[Opening Data under study section]

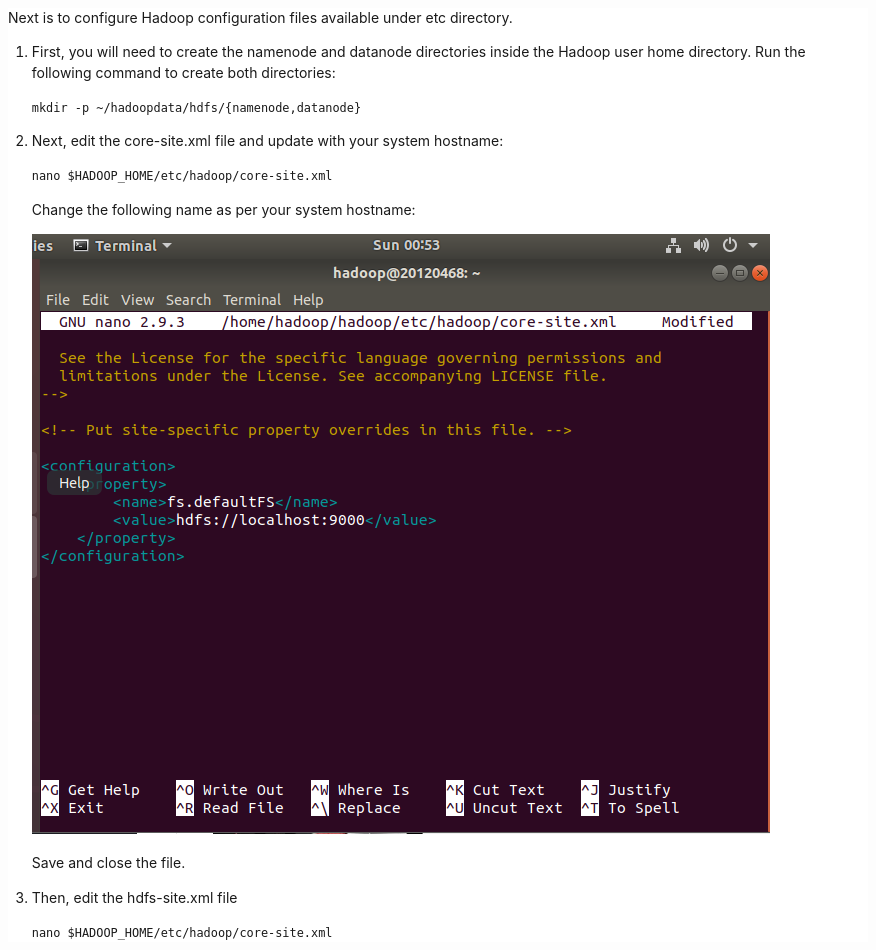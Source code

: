 Next is to configure Hadoop configuration files available under etc directory.

1. First, you will need to create the namenode and datanode directories inside the Hadoop user home directory. Run the following command to create both directories:

   ```
   mkdir -p ~/hadoopdata/hdfs/{namenode,datanode}
   ```

2. Next, edit the core-site.xml file and update with your system hostname:

   ```
   nano $HADOOP_HOME/etc/hadoop/core-site.xml
   ```

   Change the following name as per your system hostname:

   ![setup-core-site](images/section1/setup-core-site.png)

   Save and close the file.

3. Then, edit the hdfs-site.xml file

   ```
   nano $HADOOP_HOME/etc/hadoop/core-site.xml
   ```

[Closing Data under study section]

Goal of the exercise: Extract all lines of the records above that include "core".

Output for this exercise:
2. Next, edit the core-site.xml file and update with your system hostname:
   nano $HADOOP_HOME/etc/hadoop/core-site.xml
   ![setup-core-site](images/section1/setup-core-site.png)
   nano $HADOOP_HOME/etc/hadoop/core-site.xml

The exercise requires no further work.